São Paulo, terça-feira, 26 de agosto de 1997
Texto Anterior | Próximo Texto | Índice

As derrotas silenciadas

JANIO DE FREITAS

Os meios de comunicação conseguiram, por unanimidade, evitar a denominação e o tratamento apropriados para o que aconteceu ao governo e à diplomacia brasileiros, mas não puderam aliviar a natureza do fato: Estados Unidos e Argentina infligiram duas derrotas pesadas ao Brasil, cujo conceito nas relações mundiais, bastante razoável, foi necessariamente muito afetado.
Ao agraciar a Argentina com a ressuscitada condição de "aliado estratégico e especial", sem que houvesse razão para distinguir assim um país dentre os latino-americanos mais importantes, o que o governo dos Estados Unidos fez, na verdade, foi diminuir o Brasil. Gesto inseparável da imediata atitude de Carlos Menem, situando a Argentina em oposição pública à inclusão do Brasil no Conselho de Segurança da ONU.
De nada valeram os serviços prestados por Fernando Henrique Cardoso a Bill Clinton, como o Sivam e as quebras dos monopólios estatais que o levaram a telefonar ao presidente americano, para a pronta notícia de cada atendimento ao reclamado pelos Estados Unidos. Pelo visto, o ex-ministro do Exterior e o ministério idem desconhecem que, nas relações internacionais, o que motiva apoios, por exemplo para entrar no Conselho de Segurança, é a conveniência de conquistar alianças ou outros benefícios. Serviços prestados já estão prestados, e potência nenhuma se ocupa de retribuições nem gratidão.
A clareza do objetivo americano, elevando a Argentina a liderar a oposição latino-americana ao projeto do Brasil, não foi suficiente para sugerir ao governo brasileiro alguma manobra para esvaziar, na pauta dos presidentes e ministros reunidos no fim-de-semana em Assunção, o tema do Conselho de Segurança. Pelo contrário, Fernando Henrique e o seu ministro Luiz Felipe Lampreia insistiram no assunto. Veio, claro, a inevitável segunda derrota, realçando mais a Argentina e ampliando a diminuição do Brasil.
Parece que ainda insatisfeitos, Fernando Henrique e Lampreia não se despediram dos vitoriosos sem antes apresentar-lhes, e à própria ONU, a criação de duas vagas para latino-americanos no Conselho de Segurança, em vez de uma. A partir daí, na condução incompetente do episódio sobressaiu um componente: o masoquismo.
Nem por isso os acontecimentos precisavam ficar sem sua caracterização adequada, e indispensável na função jornalística, de derrotas do Brasil.

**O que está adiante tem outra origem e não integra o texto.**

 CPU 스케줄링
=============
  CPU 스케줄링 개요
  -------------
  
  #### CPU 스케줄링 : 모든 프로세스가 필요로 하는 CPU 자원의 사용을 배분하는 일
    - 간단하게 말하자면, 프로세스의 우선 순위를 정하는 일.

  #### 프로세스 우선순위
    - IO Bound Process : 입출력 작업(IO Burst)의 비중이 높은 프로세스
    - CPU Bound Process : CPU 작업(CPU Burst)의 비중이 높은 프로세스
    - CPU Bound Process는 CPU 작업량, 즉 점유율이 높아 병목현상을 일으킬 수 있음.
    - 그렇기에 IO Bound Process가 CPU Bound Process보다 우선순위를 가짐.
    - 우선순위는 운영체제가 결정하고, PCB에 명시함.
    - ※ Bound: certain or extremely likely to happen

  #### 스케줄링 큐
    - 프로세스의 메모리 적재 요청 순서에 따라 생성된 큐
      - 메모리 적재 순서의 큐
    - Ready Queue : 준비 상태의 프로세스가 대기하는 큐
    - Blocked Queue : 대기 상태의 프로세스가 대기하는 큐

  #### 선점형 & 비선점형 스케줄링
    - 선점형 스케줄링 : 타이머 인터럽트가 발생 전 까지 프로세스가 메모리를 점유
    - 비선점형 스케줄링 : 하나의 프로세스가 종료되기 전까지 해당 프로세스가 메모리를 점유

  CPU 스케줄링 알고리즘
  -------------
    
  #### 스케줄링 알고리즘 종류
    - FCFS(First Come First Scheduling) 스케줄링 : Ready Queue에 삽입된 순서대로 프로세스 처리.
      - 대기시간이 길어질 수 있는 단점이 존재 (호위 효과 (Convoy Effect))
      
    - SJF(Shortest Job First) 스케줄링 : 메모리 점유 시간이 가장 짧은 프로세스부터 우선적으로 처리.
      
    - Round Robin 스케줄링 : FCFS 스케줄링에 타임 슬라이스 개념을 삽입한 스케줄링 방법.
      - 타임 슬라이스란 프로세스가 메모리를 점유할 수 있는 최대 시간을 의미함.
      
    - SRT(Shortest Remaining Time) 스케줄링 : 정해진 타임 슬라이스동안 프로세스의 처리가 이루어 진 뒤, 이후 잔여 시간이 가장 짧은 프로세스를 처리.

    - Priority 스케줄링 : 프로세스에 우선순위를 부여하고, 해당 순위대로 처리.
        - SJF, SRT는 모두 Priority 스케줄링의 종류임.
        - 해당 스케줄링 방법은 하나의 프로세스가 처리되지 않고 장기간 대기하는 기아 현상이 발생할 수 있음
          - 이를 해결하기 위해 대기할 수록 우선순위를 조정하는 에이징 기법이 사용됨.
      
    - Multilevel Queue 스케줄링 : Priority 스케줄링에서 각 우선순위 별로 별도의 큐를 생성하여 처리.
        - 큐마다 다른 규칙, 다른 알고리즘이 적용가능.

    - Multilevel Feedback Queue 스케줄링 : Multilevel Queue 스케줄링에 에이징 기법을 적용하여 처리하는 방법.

Texto Anterior: TSE avalia se é necessária a saída de governadores
Próximo Texto: Relator quer votação nominal do texto
Índice


Clique aqui para deixar comentários e sugestões para o ombudsman.


Copyright Empresa Folha da Manhã S/A. Todos os direitos reservados. É proibida a reprodução do conteúdo desta página em qualquer meio de comunicação, eletrônico ou impresso, sem autorização escrita da Folhapress.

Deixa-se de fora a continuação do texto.